Binge drinking at an early age can have lasting effects, a new study finds. Even if discontinued, it increases the risk of developing anxiety later in life, according to researchers at the University of Illinois at Chicago.
“Binge drinking early in life modifies the brain and changes connectivity in the brain, especially in the amygdala, which is involved in emotional regulation and anxiety,” said Subhash Pandey, the lead author of the study, in a statement. Pandey is a professor of psychiatry and director of the Center for Research in Alcohol Epigenetics at UIC.
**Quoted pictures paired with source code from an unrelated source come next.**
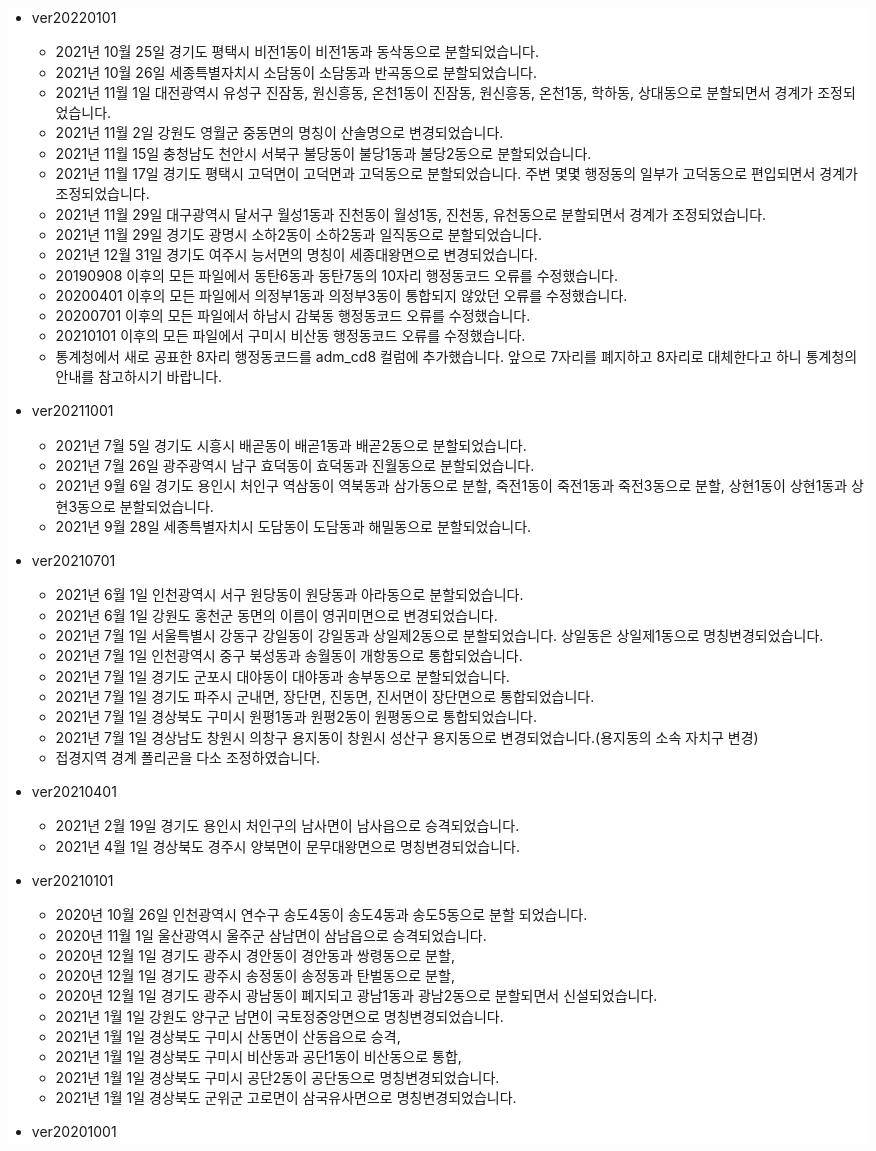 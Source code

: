 - ver20220101

  - 2021년 10월 25일 경기도 평택시 비전1동이 비전1동과 동삭동으로 분할되었습니다.
  - 2021년 10월 26일 세종특별자치시 소담동이 소담동과 반곡동으로 분할되었습니다.
  - 2021년 11월 1일 대전광역시 유성구 진잠동, 원신흥동, 온천1동이 진잠동, 원신흥동, 온천1동, 학하동, 상대동으로 분할되면서 경계가 조정되었습니다.
  - 2021년 11월 2일 강원도 영월군 중동면의 명칭이 산솔명으로 변경되었습니다.
  - 2021년 11월 15일 충청남도 천안시 서북구 불당동이 불당1동과 불당2동으로 분할되었습니다.
  - 2021년 11월 17일 경기도 평택시 고덕면이 고덕면과 고덕동으로 분할되었습니다. 주변 몇몇 행정동의 일부가 고덕동으로 편입되면서 경계가 조정되었습니다.
  - 2021년 11월 29일 대구광역시 달서구 월성1동과 진천동이 월성1동, 진천동, 유천동으로 분할되면서 경계가 조정되었습니다.
  - 2021년 11월 29일 경기도 광명시 소하2동이 소하2동과 일직동으로 분할되었습니다.
  - 2021년 12월 31일 경기도 여주시 능서면의 명칭이 세종대왕면으로 변경되었습니다.
  - 20190908 이후의 모든 파일에서 동탄6동과 동탄7동의 10자리 행정동코드 오류를 수정했습니다.
  - 20200401 이후의 모든 파일에서 의정부1동과 의정부3동이 통합되지 않았던 오류를 수정했습니다.
  - 20200701 이후의 모든 파일에서 하남시 감북동 행정동코드 오류를 수정했습니다.
  - 20210101 이후의 모든 파일에서 구미시 비산동 행정동코드 오류를 수정했습니다.
  - 통계청에서 새로 공표한 8자리 행정동코드를 adm_cd8 컬럼에 추가했습니다. 앞으로 7자리를 폐지하고 8자리로 대체한다고 하니 통계청의 안내를 참고하시기 바랍니다.

- ver20211001

  - 2021년 7월 5일 경기도 시흥시 배곧동이 배곧1동과 배곧2동으로 분할되었습니다.
  - 2021년 7월 26일 광주광역시 남구 효덕동이 효덕동과 진월동으로 분할되었습니다.
  - 2021년 9월 6일 경기도 용인시 처인구 역삼동이 역북동과 삼가동으로 분할, 죽전1동이 죽전1동과 죽전3동으로 분할, 상현1동이 상현1동과 상현3동으로 분할되었습니다.
  - 2021년 9월 28일 세종특별자치시 도담동이 도담동과 해밀동으로 분할되었습니다.

- ver20210701

  - 2021년 6월 1일 인천광역시 서구 원당동이 원당동과 아라동으로 분할되었습니다.
  - 2021년 6월 1일 강원도 홍천군 동면의 이름이 영귀미면으로 변경되었습니다.
  - 2021년 7월 1일 서울특별시 강동구 강일동이 강일동과 상일제2동으로 분할되었습니다. 상일동은 상일제1동으로 명칭변경되었습니다.
  - 2021년 7월 1일 인천광역시 중구 북성동과 송월동이 개항동으로 통합되었습니다.
  - 2021년 7월 1일 경기도 군포시 대야동이 대야동과 송부동으로 분할되었습니다.
  - 2021년 7월 1일 경기도 파주시 군내면, 장단면, 진동면, 진서면이 장단면으로 통합되었습니다.
  - 2021년 7월 1일 경상북도 구미시 원평1동과 원평2동이 원평동으로 통합되었습니다.
  - 2021년 7월 1일 경상남도 창원시 의창구 용지동이 창원시 성산구 용지동으로 변경되었습니다.(용지동의 소속 자치구 변경)
  - 접경지역 경계 폴리곤을 다소 조정하였습니다.

- ver20210401

  - 2021년 2월 19일 경기도 용인시 처인구의 남사면이 남사읍으로 승격되었습니다.
  - 2021년 4월 1일 경상북도 경주시 양북면이 문무대왕면으로 명칭변경되었습니다.

- ver20210101

  - 2020년 10월 26일 인천광역시 연수구 송도4동이 송도4동과 송도5동으로 분할 되었습니다.
  - 2020년 11월 1일 울산광역시 울주군 삼남면이 삼남읍으로 승격되었습니다.
  - 2020년 12월 1일 경기도 광주시 경안동이 경안동과 쌍령동으로 분할,
  - 2020년 12월 1일 경기도 광주시 송정동이 송정동과 탄벌동으로 분할,
  - 2020년 12월 1일 경기도 광주시 광남동이 폐지되고 광남1동과 광남2동으로 분할되면서 신설되었습니다.
  - 2021년 1월 1일 강원도 양구군 남면이 국토정중앙면으로 명칭변경되었습니다.
  - 2021년 1월 1일 경상북도 구미시 산동면이 산동읍으로 승격,
  - 2021년 1월 1일 경상북도 구미시 비산동과 공단1동이 비산동으로 통합,
  - 2021년 1월 1일 경상북도 구미시 공단2동이 공단동으로 명칭변경되었습니다.
  - 2021년 1월 1일 경상북도 군위군 고로면이 삼국유사면으로 명칭변경되었습니다.

- ver20201001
As the brain develops, it undergoes chemical changes to DNA, RNA or specific proteins associated with chromosomes that change the activity of genes. These epigenetic changes are required for normal development of the brain, but they can be modified in response to environmental or social factors, such as alcohol or stress.
In the study, researchers exposed adolescent rats to a regimen designed to mimic binge drinking. “In humans, this is targeting seniors in high school through college,” said Pandey. “That is a crucial time for brain development.”
Researchers found that rats exposed to binge drinking exhibited anxious behavior later in life, even if the binge drinking regimen stopped in late adolescence and the rats were able to mature into adulthood without additional alcohol exposure.
“When the developing brain is exposed to alcohol it causes long-lasting epigenetic reprogramming and that is more dangerous to the brain,” said Pandey. “It makes the brain more vulnerable to stressful conditions.”
Rats that had been exposed to binge drinking had lower levels of a specific protein in the amygdala, called Arc, that’s responsible for the normal development of synaptic connections in the brain. Rats with less Arc also had about 40 percent fewer neuronal connections in the amygdala compared with rats that weren’t exposed to alcohol. Researchers believe these changes were caused by adolescent exposure to alcohol.
“The biological changes that occur are long lasting and may be responsible for psychiatric disorders,” said Pandey, who recently completed a study that yielded similar findings in humans.
In that study, researchers found people who began drinking heavily before age 21 also had lower levels of Arc, compared to those who began drinking heavily after the age of 21.
“This suggests that the developing brain is very susceptible to damage caused by alcohol exposure,” Pandey said.
Evan Kyzar and Huaibo Zhang of the University of Illinois at Chicago are co-authors on the paper.